As we all scramble to read up on Svetlana Aleksijevitj (or, as we now seem to be spelling it, Alexievich), it's worth considering the wider implications of her win. Her's has not been a name that has come up too often in the past. Personally, I'd never even heard of her three days ago. Still she stood above many of the perennial faves - Murakami (never gonna win), Roth (nope), Adunis (long-time bridesmaid), Dylan (you're totally pranking me, right?) - on the bookmakers' tables.
Maybe it's just me. Maybe my reading is so insular that I've become unaware of an entire literary world beyond my own bookshelf. The one thing I never considered, the one that had me pretty much dismissing Alexievich out of hand (once I knew who she was), is that journalism might be considered "literature" for the purposes of the prize. In the past, it has almost always gone to a novelist or poet. Sure, they might engage in criticism or journalism in their spare time, but it is never the essence of their literary output.
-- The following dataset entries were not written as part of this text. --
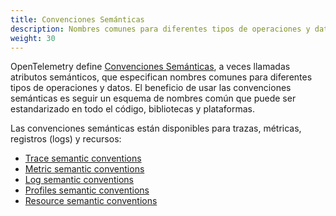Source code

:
 ```yaml
---
title: Convenciones Semánticas
description: Nombres comunes para diferentes tipos de operaciones y datos.
weight: 30
---
```


OpenTelemetry define [Convenciones Semánticas](/docs/specs/semconv/), a veces
llamadas atributos semánticos, que especifican nombres comunes para diferentes
tipos de operaciones y datos. El beneficio de usar las convenciones semánticas
es seguir un esquema de nombres común que puede ser estandarizado en todo el
código, bibliotecas y plataformas.

Las convenciones semánticas están disponibles para trazas, métricas, registros
(logs) y recursos:

- [Trace semantic conventions](/docs/specs/semconv/general/trace/)
- [Metric semantic conventions](/docs/specs/semconv/general/metrics/)
- [Log semantic conventions](/docs/specs/semconv/general/logs/)
- [Profiles semantic conventions](/docs/specs/semconv/general/profiles/)
- [Resource semantic conventions](/docs/specs/semconv/resource/)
I stand to be corrected (and I'm guessing I will be), but the last non-fiction laureate was Winston Churchill. And who the hell actually considers him a REAL Nobel literary laureate anyway? Now with Alexievich's win, the field has been cracked wide open.
The Nobel Committee, in their now typically pithy citation, pointed to "her polyphonic writings, a monument to suffering and courage in our time." Fancy. Not that it helps us know anything about what she does. Their bibliographical note is a little more enlightening:
"For many years, she collected materials for her first book U vojny ne ženskoe lico (1985; War’s Unwomanly Face, 1988), which is based on interviews with hundreds of women who participated in the Second World War. This work is the first in Alexievich’s grand cycle of books, “Voices of Utopia”, where life in the Soviet Union is depicted from the perspective of the individual.
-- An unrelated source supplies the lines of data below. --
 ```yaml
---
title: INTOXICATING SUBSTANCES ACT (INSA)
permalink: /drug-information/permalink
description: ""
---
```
By means of her extraordinary method – a carefully composed collage of human voices – Alexievich deepens our comprehension of an entire era. The consequences of the nuclear disaster in Chernobyl 1986 is the topic of Černobyl’skaja molitva (1997; Voices from Chernobyl – Chronicle of the Future, 1999). Cinkovye mal’čiki (1990; Zinky Boys – Soviet voices from a forgotten war, 1992) is a portrayal of the Soviet Union’s war in Afghanistan 1979–89, and her work Vremja second chènd (2013; “Second-hand Time: The Demise of the Red (Wo)man”) is the latest in “Voices of Utopia”. Another early book that also belongs in this lifelong project is Poslednie svideteli (1985; “Last witnesses”)."
Seems there is a lot of interesting material for me to trawl through over the coming weeks if I can tear myself away from the world of fiction. Thankfully, her oeuvre seems right up my alley. Either way, I'm putting 2015 down as a watershed year for the prize. At last it is recognising a form that speaks not from behind a creative veil but, rather, straight from the shit-stained troughs of our fucked up world. And that, dear LitNerds, is a big win.